Not depressed, but a bit melancholy this morning. Went online to my hometown newspaper and saw the publication of the petition for my name change under Legal Notices. I guess this is really happening.
I never hated the name Joseph Henry Ko***, but it never really fit me or expressed the way I felt. And now I no longer even think of myself as the person who was raised with that name. It's been 62 plus years since I was born, and until I began to privately think of myself a Kathy more than 20 years ago I couldn't imagine being named differently. Nobody ever called me by another name, and until I came out to my family in January only my therapist and doctor used the name Kathy. No, I never had a nickname or used my middle name, so I only responded to people when addressed by the name my parents had given me. O.K. so there were always a few derogatory or brutally homophobic names cast my way, but those don't count. There was one pleasant part of having that given name because it matched my wife's name so closely, and at times it made introductions at a party or event a little more interesting.

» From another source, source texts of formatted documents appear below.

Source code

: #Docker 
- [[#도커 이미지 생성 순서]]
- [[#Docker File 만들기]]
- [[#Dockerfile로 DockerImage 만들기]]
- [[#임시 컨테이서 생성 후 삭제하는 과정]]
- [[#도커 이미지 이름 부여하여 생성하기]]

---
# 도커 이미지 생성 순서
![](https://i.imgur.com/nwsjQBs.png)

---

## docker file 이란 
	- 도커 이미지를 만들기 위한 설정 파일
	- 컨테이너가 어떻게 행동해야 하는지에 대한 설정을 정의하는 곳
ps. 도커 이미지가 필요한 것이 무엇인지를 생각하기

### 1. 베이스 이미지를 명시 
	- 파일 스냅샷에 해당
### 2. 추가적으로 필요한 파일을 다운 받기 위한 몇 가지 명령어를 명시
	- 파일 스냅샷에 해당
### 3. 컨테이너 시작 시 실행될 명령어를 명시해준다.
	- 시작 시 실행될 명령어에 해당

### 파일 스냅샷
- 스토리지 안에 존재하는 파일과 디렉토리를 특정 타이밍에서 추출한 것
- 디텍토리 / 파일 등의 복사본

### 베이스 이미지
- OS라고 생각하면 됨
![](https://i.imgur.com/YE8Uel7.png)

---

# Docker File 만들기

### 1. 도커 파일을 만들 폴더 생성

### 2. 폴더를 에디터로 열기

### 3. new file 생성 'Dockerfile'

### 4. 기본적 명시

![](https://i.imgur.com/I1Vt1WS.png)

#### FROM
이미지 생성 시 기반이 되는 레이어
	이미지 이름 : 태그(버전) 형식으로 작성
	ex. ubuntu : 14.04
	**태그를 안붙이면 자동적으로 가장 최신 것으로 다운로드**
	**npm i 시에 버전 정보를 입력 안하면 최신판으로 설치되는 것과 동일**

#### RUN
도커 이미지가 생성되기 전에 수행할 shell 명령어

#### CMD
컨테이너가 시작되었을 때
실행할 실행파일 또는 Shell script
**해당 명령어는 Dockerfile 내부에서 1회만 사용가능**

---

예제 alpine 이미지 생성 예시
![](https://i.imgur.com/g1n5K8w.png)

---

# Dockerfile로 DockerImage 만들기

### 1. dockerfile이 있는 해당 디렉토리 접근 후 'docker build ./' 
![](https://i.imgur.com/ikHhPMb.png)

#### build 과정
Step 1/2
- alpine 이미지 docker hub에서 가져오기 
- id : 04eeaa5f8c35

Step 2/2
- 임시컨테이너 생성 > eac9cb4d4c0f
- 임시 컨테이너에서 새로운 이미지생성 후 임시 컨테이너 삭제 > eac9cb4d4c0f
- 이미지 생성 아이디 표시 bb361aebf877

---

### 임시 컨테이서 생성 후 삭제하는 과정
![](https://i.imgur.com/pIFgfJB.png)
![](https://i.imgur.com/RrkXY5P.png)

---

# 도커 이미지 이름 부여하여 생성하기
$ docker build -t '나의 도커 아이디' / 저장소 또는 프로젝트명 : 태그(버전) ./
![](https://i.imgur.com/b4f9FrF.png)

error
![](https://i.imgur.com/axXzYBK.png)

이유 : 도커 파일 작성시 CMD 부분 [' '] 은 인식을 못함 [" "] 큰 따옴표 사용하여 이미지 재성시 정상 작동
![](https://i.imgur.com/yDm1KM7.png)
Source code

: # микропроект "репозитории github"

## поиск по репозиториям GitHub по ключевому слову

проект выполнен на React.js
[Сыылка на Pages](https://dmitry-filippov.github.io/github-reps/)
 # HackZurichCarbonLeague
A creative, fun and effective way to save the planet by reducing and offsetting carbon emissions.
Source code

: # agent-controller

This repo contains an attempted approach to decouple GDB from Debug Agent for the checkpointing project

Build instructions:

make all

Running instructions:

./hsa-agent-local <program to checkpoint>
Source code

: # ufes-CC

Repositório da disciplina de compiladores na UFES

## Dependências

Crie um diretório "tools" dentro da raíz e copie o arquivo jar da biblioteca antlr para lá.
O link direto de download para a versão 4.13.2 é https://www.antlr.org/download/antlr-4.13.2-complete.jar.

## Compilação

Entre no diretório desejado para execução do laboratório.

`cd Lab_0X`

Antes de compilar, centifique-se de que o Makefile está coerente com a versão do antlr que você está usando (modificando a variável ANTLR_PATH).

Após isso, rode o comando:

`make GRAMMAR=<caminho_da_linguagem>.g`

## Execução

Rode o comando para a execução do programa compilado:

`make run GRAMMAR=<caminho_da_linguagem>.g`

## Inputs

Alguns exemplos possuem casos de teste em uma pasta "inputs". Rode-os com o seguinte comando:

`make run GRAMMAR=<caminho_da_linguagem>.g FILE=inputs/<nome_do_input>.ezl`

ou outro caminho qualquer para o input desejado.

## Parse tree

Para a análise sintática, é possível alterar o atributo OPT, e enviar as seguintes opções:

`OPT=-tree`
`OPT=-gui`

I think my mother and father would have been confused by what I have to do, but they most likely would have accepted my life, and they'd probably like the name that I'll finally have. My new first name grew out of a special and very personal childhood memory. And since my mother insisted on honoring her uncle with my middle name, the new middle name will be Henna, which in Finnish is a feminine version of Henry.
So ... Katherine Henna Ko*** - It means: Pure, Ruler of her home, By the stream or river.